Paul Spoonley: Returning to the front lines
Prof. Paul Spoonley is the go-to guy whenever the media wants comment on the far right in NZ. In June he announced he was stepping down from his role as pro Vice-Chancellor at Massey's College of Humanities and Social Sciences and returning to frontline research, with a new book on the far right in Aotearoa/NZ in the pipeline.

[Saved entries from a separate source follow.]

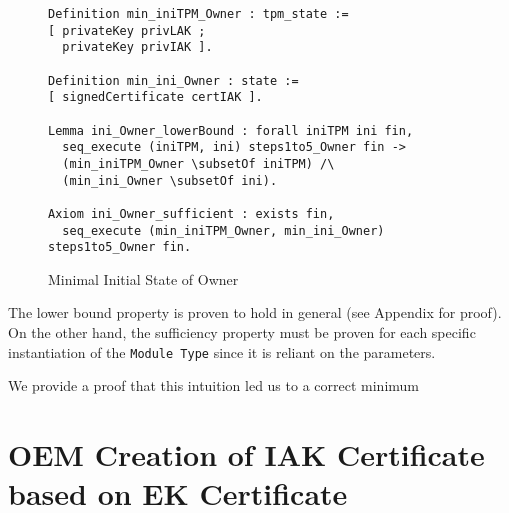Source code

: \begin{figure}[h]
\begin{lstlisting}[language=Coq]
Definition min_iniTPM_Owner : tpm_state :=
[ privateKey privLAK ;
  privateKey privIAK ].

Definition min_ini_Owner : state :=
[ signedCertificate certIAK ].

Lemma ini_Owner_lowerBound : forall iniTPM ini fin,
  seq_execute (iniTPM, ini) steps1to5_Owner fin ->
  (min_iniTPM_Owner \subsetOf iniTPM) /\
  (min_ini_Owner \subsetOf ini).

Axiom ini_Owner_sufficient : exists fin,
  seq_execute (min_iniTPM_Owner, min_ini_Owner) steps1to5_Owner fin.
\end{lstlisting}
\caption{Minimal Initial State of Owner}
\end{figure}
The lower bound property is proven to hold in general (see Appendix for proof). On the other hand, the sufficiency property must be proven for each specific instantiation of the \verb|Module Type| since it is reliant on the parameters.




We provide a proof that this intuition led us to a correct minimum





\newpage
\section{OEM Creation of IAK Certificate based on EK Certificate}

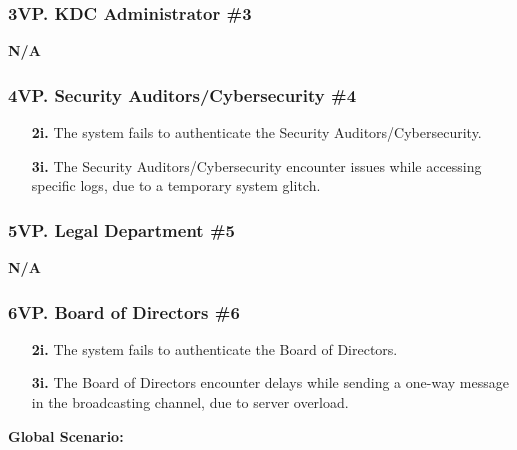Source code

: \documentclass[]{article}
\begin{document}
\subsubsection*{3VP. KDC Administrator \#3}
\textbf{N/A}
\subsubsection*{4VP. Security Auditors/Cybersecurity \#4}
\begin{enumerate}
	\item[\textbf{2i.}] The system fails to authenticate the Security Auditors/Cybersecurity.
	\item[\textbf{3i.}] The Security Auditors/Cybersecurity encounter issues while accessing specific logs, due to a temporary system glitch.
\end{enumerate}
\subsubsection*{5VP. Legal Department \#5}
\textbf{N/A}
\subsubsection*{6VP. Board of Directors \#6}
\begin{enumerate}
	\item[\textbf{2i.}] The system fails to authenticate the Board of Directors.
	\item[\textbf{3i.}] The Board of Directors encounter delays while sending a one-way message in the broadcasting channel, due to server overload.
\end{enumerate}
\textbf{Global Scenario:}
\end{document}
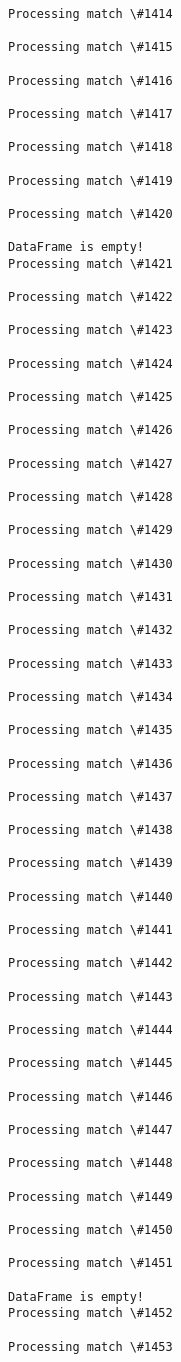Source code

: \documentclass[11pt]{article}
\begin{document}
\begin{Verbatim}[commandchars=\\\{\}]
Processing match \#1414

Processing match \#1415

Processing match \#1416

Processing match \#1417

Processing match \#1418

Processing match \#1419

Processing match \#1420

DataFrame is empty!
Processing match \#1421

Processing match \#1422

Processing match \#1423

Processing match \#1424

Processing match \#1425

Processing match \#1426

Processing match \#1427

Processing match \#1428

Processing match \#1429

Processing match \#1430

Processing match \#1431

Processing match \#1432

Processing match \#1433

Processing match \#1434

Processing match \#1435

Processing match \#1436

Processing match \#1437

Processing match \#1438

Processing match \#1439

Processing match \#1440

Processing match \#1441

Processing match \#1442

Processing match \#1443

Processing match \#1444

Processing match \#1445

Processing match \#1446

Processing match \#1447

Processing match \#1448

Processing match \#1449

Processing match \#1450

Processing match \#1451

DataFrame is empty!
Processing match \#1452

Processing match \#1453


\end{Verbatim}
\end{document}
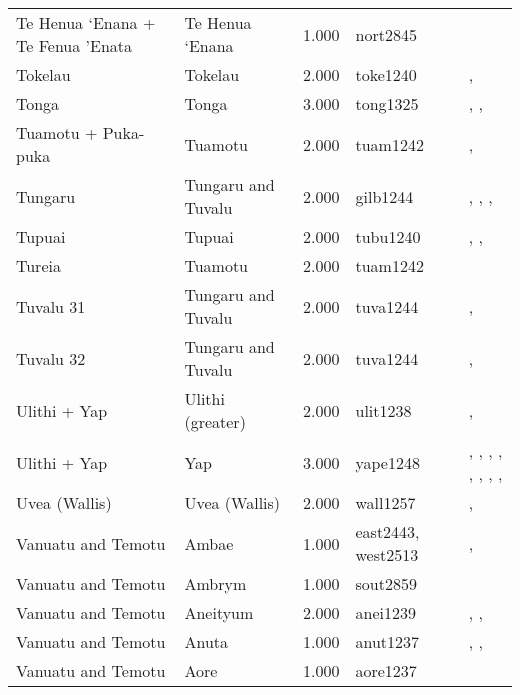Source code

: \begin{longtable}{p{1.8cm}p{1.8cm}p{1.8cm}p{2cm}p{7cm}}
  Te Henua ‘Enana + Te Fenua ’Enata & Te Henua ‘Enana & 1.000 & nort2845 & \citet{sahlins1958social} \\ 
  Tokelau & Tokelau & 2.000 & toke1240 & \citet{hooper1973demographic}, \citet{macgregor1937} \\ 
  Tonga & Tonga & 3.000 & tong1325 & \citet{kirch1984evolution}, \citet{cummins1977tongan}, \citet{ferdon1988early} \\ 
  Tuamotu + Puka-puka & Tuamotu & 2.000 & tuam1242 & \citet{emory1975material}, \citet{emory1975material} \\ 
  Tungaru & Tungaru and Tuvalu & 2.000 & gilb1244 & \citet{lambert1966}, \citet{lambert1975makin}, \citet{lambert1991}, \citet{macdonald1982cinderellas} \\ 
  Tupuai & Tupuai & 2.000 & tubu1240 & \citet{aitken1930ethnology}, \citet{bollt2008excavations}, \citet{edwards2003archaeological} \\ 
  Tureia & Tuamotu & 2.000 & tuam1242 & \citet{emory1975material} \\ 
  Tuvalu 31 & Tungaru and Tuvalu & 2.000 & tuva1244 & \citet{macdonald1982cinderellas}, \citet{goldsmith1991} \\ 
  Tuvalu 32 & Tungaru and Tuvalu & 2.000 & tuva1244 & \citet{macdonald1982cinderellas}, \citet{goldsmith1991} \\ 
  Ulithi + Yap & Ulithi (greater) & 2.000 & ulit1238 & \citet{lessa1950}, \citet{lessa1966} \\ 
  Ulithi + Yap & Yap & 3.000 & yape1248 & \citet{huntetal1949}, \citet{muller1917}, \citet{murdocketal1944b}, \citet{salesius1906}, \citet{schneider1953}, \citet{schneider1957_yap}, \citet{schneider1962}, \citet{tetens_savages}, \citet{tetensandkubary1873} \\ 
  Uvea (Wallis) & Uvea (Wallis) & 2.000 & wall1257 & \citet{burrows1937}, \citet{pollock1995power} \\ 
  Vanuatu and Temotu & Ambae & 1.000 & east2443, west2513 & \citet{bonnemaison1972systeme}, \citet{bonnemaison1972systeme} \\ 
  Vanuatu and Temotu & Ambrym & 1.000 & sout2859 & \citet{tonkinson1981church} \\ 
  Vanuatu and Temotu & Aneityum & 2.000 & anei1239 & \citet{humphreys1926}, \citet{spriggs1982taro}, \citet{spriggs1986landscape} \\ 
  Vanuatu and Temotu & Anuta & 1.000 & anut1237 & \citet{feinberg1988socio}, \citet{feinberg1991}, \citet{kirch2002te} \\ 
  Vanuatu and Temotu & Aore & 1.000 & aore1237 & \citet{bonnemaison1996power} \\ 

\end{longtable}
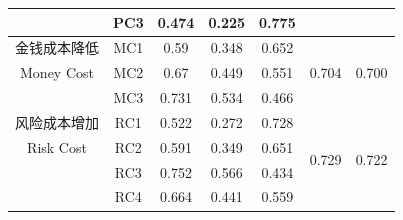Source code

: \documentclass[12pt,UTF8]{ctexart}
\begin{document}
\begin{spacing}{1.25}
\begin{table}[H]
\begin{tabular}{@{}ccccccc@{}}
            & PC3           & 0.474                                                                & 0.225                                                                 & 0.775                                                                    &                        &                              \\ \midrule
金钱成本降低      & MC1           & 0.59                                                                 & 0.348                                                                 & 0.652                                                                    &                        &                              \\
Money Cost          & MC2           & 0.67                                                                 & 0.449                                                                 & 0.551                                                                    & 0.704                  & 0.700                        \\
            & MC3           & 0.731                                                                & 0.534                                                                 & 0.466                                                                    &                        &                              \\ \midrule
风险成本增加      & RC1           & 0.522                                                                & 0.272                                                                 & 0.728                                                                    & \multirow{4}{*}{0.729} & \multirow{4}{*}{0.722}       \\
Risk Cost          & RC2           & 0.591                                                                & 0.349                                                                 & 0.651                                                                    &                        &                              \\
            & RC3           & 0.752                                                                & 0.566                                                                 & 0.434                                                                    &                        &                              \\
            & RC4           & 0.664                                                                & 0.441                                                                 & 0.559                                                                    &                        &                              \\ \midrule

\end{tabular}
\end{table}
\end{spacing}
\end{document}
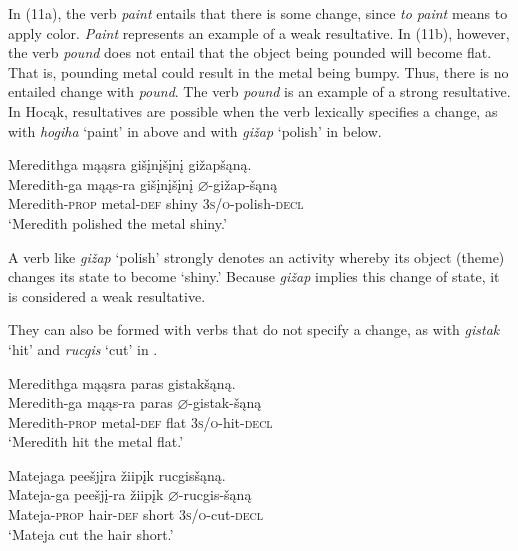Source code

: \documentclass[output=paper]{LSP/langsci}
\begin{document}
\begin{exe}
\ex
\begin{xlist}



\end{xlist}
\end{exe}

In (11a), the verb \textit{paint} entails that there is some change, since \textit{to paint} means to apply color. \textit{Paint} represents an example of a weak resultative. In (11b), however, the verb \textit{pound} does not entail that the object being pounded will become flat. That is, pounding metal could result in the metal being bumpy. Thus, there is no entailed change with \textit{pound}. The verb \textit{pound} is an example of a strong resultative. In Hocąk, resultatives are possible when the verb lexically specifies a change, as with \textit{hogiha} `paint' in  above and with \textit{gižap} `polish' in  below.

\begin{exe}

\ex \glll Meredithga mąąsra gišįnįšįnį gižapšąną.  \\
 Meredith-ga mąąs-ra gišįnįšįnį {$\varnothing$}-gižap-šąną\\
 Meredith-\textsc{prop} metal-\textsc{def} shiny \textsc{3s/o}-polish-\textsc{decl}\\
\glt `Meredith polished the metal shiny.'

\end{exe}

A verb like \textit{gižap} `polish' strongly denotes an activity whereby its object (theme) changes its state to become `shiny.' Because \textit{gižap} implies this change of state, it is considered a weak resultative. 

They can also be formed with verbs that do not specify a change, as with \textit{gistak} `hit' and \textit{rucgis} `cut' in .

\begin{exe}
\ex
\begin{xlist}

\ex \glll Meredithga mąąsra paras gistakšąną. \\
 Meredith-ga mąąs-ra paras {$\varnothing$}-gistak-šąną\\
Meredith-\textsc{prop} metal-\textsc{def} flat \textsc{3s/o}-hit-\textsc{decl}\\
\glt `Meredith hit the metal flat.'

\ex \glll Matejaga peešjįra žiipįk rucgisšąną.\\
Mateja-ga peešjį-ra žiipįk {$\varnothing$}-rucgis-šąną\\
Mateja-\textsc{prop} hair-\textsc{def} short \textsc{3s/o}-cut-\textsc{decl}\\
\glt `Mateja cut the hair short.'

\end{xlist}
\end{exe}
\end{document}

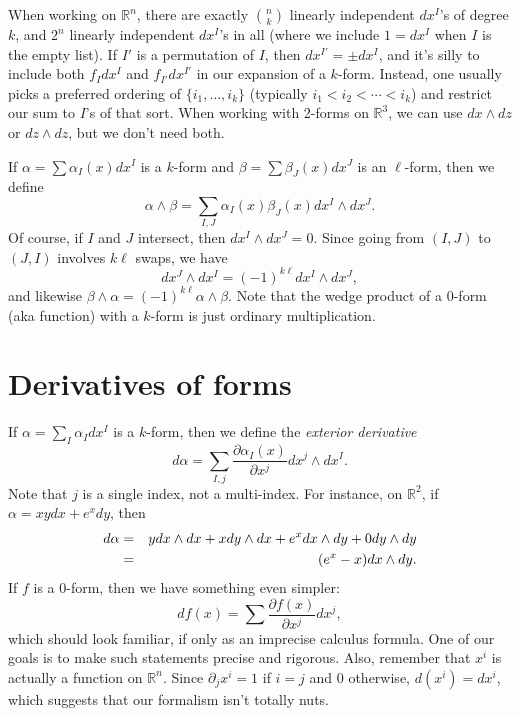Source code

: \documentclass[12pt]{amsbook}
\newcommand{\R}{{\mathbb R}}
\theoremstyle{definition}
\begin{document}
When working on $\R^n$, there are exactly $n \choose k$ linearly independent 
$dx^I$'s of degree $k$, and $2^n$ linearly independent $dx^I$'s in all 
(where we include $1=dx^I$ when $I$ is the empty list). If $I'$ is a permutation
of $I$, then $dx^{I'} = \pm dx^I$, and it's silly to include both 
$f_I dx^I$ and $f_{I'} dx^{I'}$ in our expansion of a $k$-form. Instead, one
usually picks a preferred ordering of $\{i_1,\ldots, i_k\}$ (typically 
$i_1 < i_2 < \cdots < i_k$) and restrict our sum to $I$'s of that sort. When
working with 2-forms on $\R^3$, we can use $dx \wedge dz$ or $dz \wedge dz$,
but we don't need both. 


If $\alpha = \sum \alpha_I(x) dx^I$ is a $k$-form 
and $\beta = \sum \beta_J(x) dx^J$ is an $\ell$-form, then we define
$$ \alpha \wedge \beta = \sum_{I,J} \alpha_I(x)\beta_J(x) dx^I \wedge dx^J.$$
Of course, if $I$ and $J$ intersect, then $dx^I \wedge dx^J=0$. Since 
going from $(I,J)$ to $(J,I)$ involves $k\ell$ swaps, we have 
$$dx^J \wedge dx^I = (-1)^{k\ell} dx^I \wedge dx^J, $$
and likewise $\beta \wedge \alpha = (-1)^{k\ell} \alpha \wedge \beta$. 
Note that the wedge product of a 0-form (aka function) with a $k$-form is 
just ordinary multiplication. 

\section{Derivatives of forms}

If $\alpha = \sum_I \alpha_I dx^I$ is a $k$-form, then we define
the {\em exterior derivative}
$$ d\alpha = \sum_{I,j} \frac{\partial \alpha_I(x)}{\partial x^j}
dx^j \wedge dx^I.$$
Note that $j$ is a single index, not a multi-index. For instance, on $\R^2$, 
if $\alpha = xy dx + e^x dy$, then 
\begin{eqnarray} d \alpha & = & y dx \wedge dx + x dy \wedge dx 
+ e^x dx \wedge dy + 0 dy \wedge dy \cr 
& = & (e^x-x) dx \wedge dy.
\end{eqnarray}
If $f$ is a 0-form, then we have something even simpler:
$$ df(x) = \sum \frac{\partial f(x)}{\partial x^j} dx^j,$$
which should look familiar, if only as an imprecise calculus formula. 
One of our goals is to make such statements precise and rigorous. 
Also, remember that $x^i$ is actually a function on $\R^n$. Since 
$\partial_j x^i = 1$ if $i=j$ and 0 otherwise, $d(x^i) = dx^i$, which suggests that
our formalism isn't totally nuts. 
\end{document}
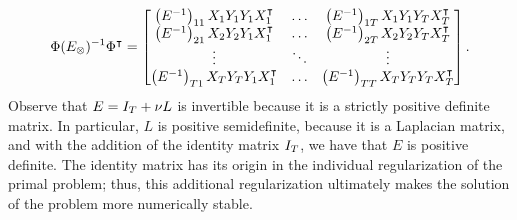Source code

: \begin{equation}
    \label{eq:laplacian_block_linear}
    \begin{aligned}
    \Phi (E_\otimes)^{-1} \Phi^\intercal 
    =\begin{bmatrix}
        \left(E^{-1}\right)_{11} X_1 Y_1 Y_1 X_1^\intercal            & \ldots & \left(E^{-1}\right)_{1\ntasks} X_1 Y_1 Y_\ntasks X_\ntasks^\intercal              \\
        \left(E^{-1}\right)_{21} X_2 Y_2 Y_1  X_1^\intercal           & \ldots & \left(E^{-1}\right)_{2\ntasks} X_2 Y_2 Y_\ntasks X_\ntasks^\intercal              \\
        \vdots                                                 & \ddots & \vdots                                                              \\
        \left(E^{-1}\right)_{\ntasks1} X_\ntasks Y_\ntasks Y_1 X_1^\intercal & \ldots & \left(E^{-1}\right)_{\ntasks \ntasks} X_\ntasks Y_\ntasks Y_\ntasks X_\ntasks^\intercal \\
    \end{bmatrix} .
\end{aligned}
\end{equation}
Observe that $E = I_T + \nu L$ is invertible because it is a strictly positive definite matrix. In particular, $L$ is positive semidefinite, because it is a Laplacian matrix, and with the addition of the identity matrix $I_T$, we have that $E$ is positive definite. The identity matrix has its origin in the individual regularization of the primal problem; thus, this additional regularization ultimately makes the solution of the problem more numerically stable.

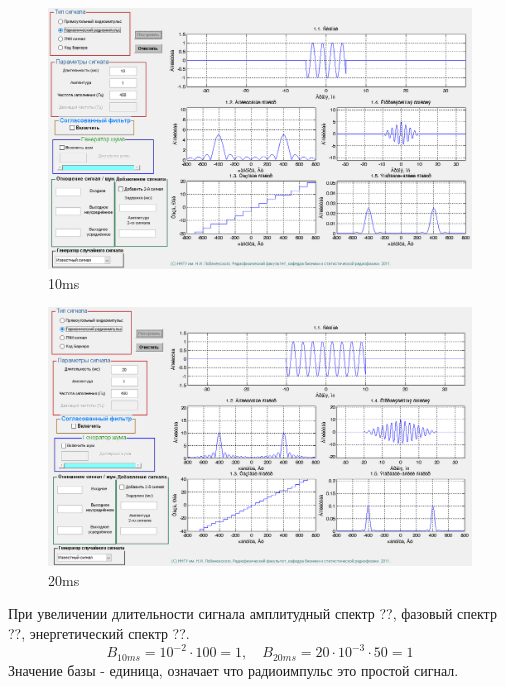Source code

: \begin{figure}[H]
    \centering
    \includegraphics[width=0.9\linewidth]{imgs/t1s2_10.png}
    \caption{10ms}
    \label{fig:task2_10}
\end{figure}
\begin{figure}[H]
    \centering
    \includegraphics[width=0.9\linewidth]{imgs/t1s2_20.png}
    \caption{20ms}
    \label{fig:task2_20}
\end{figure}
При увеличении длительности сигнала амплитудный спектр ??, фазовый спектр ??, энергетический спектр ??.
\begin{equation}
    B_{10ms} = 10^{-2} \cdot 100 = 1, \quad B_{20ms} = 20 \cdot 10^{-3} \cdot 50 = 1
    \label{eq:}
\end{equation}
Значение базы - единица, означает что радиоимпульс это простой сигнал.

The old right is actually a very diverse group. From neo-Nazi skinheads through conspiracy theorists about “big government” and the undermining of nationality through migration (rather like the US John Birch Society) to white supremacist gangs. When I worked on these groups through the 1980s and 1990s, there were still old school pro-British and pro-apartheid groups like the League of Empire Loyalists and what remained of the anti-Semitic Social Credit. But all this changed, and especially after 9/11. New groups and activists emerged that supplemented anti-Semitism with Islamaphobia, they were much more skilled at using online options and they aligned with groups and communities that were strongly nationalist, strongly anti-multiculturalism and held strong beliefs about the influence (seen as corrosive and undermining of nationalist interests) of progressive groups and international agencies. There is overlap between the old and the new and, of course, they exist side-by-side. But the use of the (Renaud) Camus conspiracy theory about the “great replacement” tends to characterise the Alt Right but also to unify. It operates as a powerful ideological trigger. The Alt Right have been much more successful in influencing mainstream debate and political actors, as Trump has illustrated. And they have recast many of the traditional concerns about miscegenation or the “inferiority of certain races” in new and more “acceptable” ways. And they have been important influencers in debates such as free speech or “mass migration”.
Thanks very much for your time and all the best with your return to the front lines. It’ll be great to see what you come up with!